■ WORK TO COMPLETE ■
Go through the lines below and transcribe each one exactly.

EXERCISE DATA below:

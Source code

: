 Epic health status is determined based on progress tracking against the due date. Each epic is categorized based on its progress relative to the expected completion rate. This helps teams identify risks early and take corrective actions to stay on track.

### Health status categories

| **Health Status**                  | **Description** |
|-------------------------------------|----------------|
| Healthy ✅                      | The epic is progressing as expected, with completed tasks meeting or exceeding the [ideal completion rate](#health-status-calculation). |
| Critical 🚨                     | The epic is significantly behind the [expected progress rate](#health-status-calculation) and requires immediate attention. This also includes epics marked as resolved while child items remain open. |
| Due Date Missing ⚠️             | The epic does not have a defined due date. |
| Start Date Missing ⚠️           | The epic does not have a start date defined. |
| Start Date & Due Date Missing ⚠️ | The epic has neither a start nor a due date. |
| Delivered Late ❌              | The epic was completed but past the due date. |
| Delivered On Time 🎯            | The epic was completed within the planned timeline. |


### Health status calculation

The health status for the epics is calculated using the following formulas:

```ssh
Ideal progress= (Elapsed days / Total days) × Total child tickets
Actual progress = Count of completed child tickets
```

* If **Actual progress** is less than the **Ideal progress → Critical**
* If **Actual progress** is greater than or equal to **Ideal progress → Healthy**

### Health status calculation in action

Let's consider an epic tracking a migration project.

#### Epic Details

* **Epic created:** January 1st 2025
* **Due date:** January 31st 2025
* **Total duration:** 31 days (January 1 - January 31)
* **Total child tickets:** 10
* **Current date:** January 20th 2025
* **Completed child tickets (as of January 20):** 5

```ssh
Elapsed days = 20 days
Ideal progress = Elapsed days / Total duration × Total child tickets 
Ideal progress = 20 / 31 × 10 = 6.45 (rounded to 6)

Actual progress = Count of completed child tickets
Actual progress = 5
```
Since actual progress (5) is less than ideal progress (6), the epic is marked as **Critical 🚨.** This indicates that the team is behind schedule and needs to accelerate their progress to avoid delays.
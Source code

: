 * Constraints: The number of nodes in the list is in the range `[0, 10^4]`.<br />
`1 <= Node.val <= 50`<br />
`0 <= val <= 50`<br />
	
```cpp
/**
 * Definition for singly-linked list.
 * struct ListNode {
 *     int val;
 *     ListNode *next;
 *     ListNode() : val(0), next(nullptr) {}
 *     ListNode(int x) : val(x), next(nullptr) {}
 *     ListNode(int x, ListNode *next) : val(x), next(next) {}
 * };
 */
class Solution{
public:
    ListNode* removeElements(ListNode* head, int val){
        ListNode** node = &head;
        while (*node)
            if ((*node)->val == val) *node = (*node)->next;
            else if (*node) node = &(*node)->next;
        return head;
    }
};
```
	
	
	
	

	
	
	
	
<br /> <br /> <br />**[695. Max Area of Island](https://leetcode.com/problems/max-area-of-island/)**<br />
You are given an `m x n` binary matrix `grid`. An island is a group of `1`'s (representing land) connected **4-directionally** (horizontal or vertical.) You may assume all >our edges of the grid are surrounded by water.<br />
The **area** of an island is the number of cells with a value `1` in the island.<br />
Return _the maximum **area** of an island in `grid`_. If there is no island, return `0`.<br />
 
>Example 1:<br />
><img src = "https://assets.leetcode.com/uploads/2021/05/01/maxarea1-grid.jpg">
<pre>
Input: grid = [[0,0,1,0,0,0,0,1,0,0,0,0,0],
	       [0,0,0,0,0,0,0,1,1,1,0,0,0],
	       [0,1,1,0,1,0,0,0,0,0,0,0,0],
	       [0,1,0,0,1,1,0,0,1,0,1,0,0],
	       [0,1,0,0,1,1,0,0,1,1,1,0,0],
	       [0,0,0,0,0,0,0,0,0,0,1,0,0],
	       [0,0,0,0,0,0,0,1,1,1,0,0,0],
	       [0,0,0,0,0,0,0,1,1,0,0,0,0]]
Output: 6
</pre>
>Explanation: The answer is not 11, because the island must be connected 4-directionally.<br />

End of EXERCISE DATA.

■ RESULT FOR THIS EXERCISE ■
Source code

: Epic health status is determined based on progress tracking against the due date. Each epic is categorized based on its progress relative to the expected completion rate. This helps teams identify risks early and take corrective actions to stay on track.

### Health status categories

| **Health Status**                  | **Description** |
|-------------------------------------|----------------|
| Healthy ✅                      | The epic is progressing as expected, with completed tasks meeting or exceeding the [ideal completion rate](#health-status-calculation). |
| Critical 🚨                     | The epic is significantly behind the [expected progress rate](#health-status-calculation) and requires immediate attention. This also includes epics marked as resolved while child items remain open. |
| Due Date Missing ⚠️             | The epic does not have a defined due date. |
| Start Date Missing ⚠️           | The epic does not have a start date defined. |
| Start Date & Due Date Missing ⚠️ | The epic has neither a start nor a due date. |
| Delivered Late ❌              | The epic was completed but past the due date. |
| Delivered On Time 🎯            | The epic was completed within the planned timeline. |


### Health status calculation

The health status for the epics is calculated using the following formulas:

```ssh
Ideal progress= (Elapsed days / Total days) × Total child tickets
Actual progress = Count of completed child tickets
```

* If **Actual progress** is less than the **Ideal progress → Critical**
* If **Actual progress** is greater than or equal to **Ideal progress → Healthy**

### Health status calculation in action

Let's consider an epic tracking a migration project.

#### Epic Details

* **Epic created:** January 1st 2025
* **Due date:** January 31st 2025
* **Total duration:** 31 days (January 1 - January 31)
* **Total child tickets:** 10
* **Current date:** January 20th 2025
* **Completed child tickets (as of January 20):** 5

```ssh
Elapsed days = 20 days
Ideal progress = Elapsed days / Total duration × Total child tickets 
Ideal progress = 20 / 31 × 10 = 6.45 (rounded to 6)

Actual progress = Count of completed child tickets
Actual progress = 5
```
Since actual progress (5) is less than ideal progress (6), the epic is marked as **Critical 🚨.** This indicates that the team is behind schedule and needs to accelerate their progress to avoid delays.
Source code

: * Constraints: The number of nodes in the list is in the range `[0, 10^4]`.<br />
`1 <= Node.val <= 50`<br />
`0 <= val <= 50`<br />
	
```cpp
/**
 * Definition for singly-linked list.
 * struct ListNode {
 *     int val;
 *     ListNode *next;
 *     ListNode() : val(0), next(nullptr) {}
 *     ListNode(int x) : val(x), next(nullptr) {}
 *     ListNode(int x, ListNode *next) : val(x), next(next) {}
 * };
 */
class Solution{
public:
    ListNode* removeElements(ListNode* head, int val){
        ListNode** node = &head;
        while (*node)
            if ((*node)->val == val) *node = (*node)->next;
            else if (*node) node = &(*node)->next;
        return head;
    }
};
```
	
	
	
	

	
	
	
	
<br /> <br /> <br />**[695. Max Area of Island](https://leetcode.com/problems/max-area-of-island/)**<br />
You are given an `m x n` binary matrix `grid`. An island is a group of `1`'s (representing land) connected **4-directionally** (horizontal or vertical.) You may assume all >our edges of the grid are surrounded by water.<br />
The **area** of an island is the number of cells with a value `1` in the island.<br />
Return _the maximum **area** of an island in `grid`_. If there is no island, return `0`.<br />
 
>Example 1:<br />
><img src = "https://assets.leetcode.com/uploads/2021/05/01/maxarea1-grid.jpg">
<pre>
Input: grid = [[0,0,1,0,0,0,0,1,0,0,0,0,0],
	       [0,0,0,0,0,0,0,1,1,1,0,0,0],
	       [0,1,1,0,1,0,0,0,0,0,0,0,0],
	       [0,1,0,0,1,1,0,0,1,0,1,0,0],
	       [0,1,0,0,1,1,0,0,1,1,1,0,0],
	       [0,0,0,0,0,0,0,0,0,0,1,0,0],
	       [0,0,0,0,0,0,0,1,1,1,0,0,0],
	       [0,0,0,0,0,0,0,1,1,0,0,0,0]]
Output: 6
</pre>
>Explanation: The answer is not 11, because the island must be connected 4-directionally.<br />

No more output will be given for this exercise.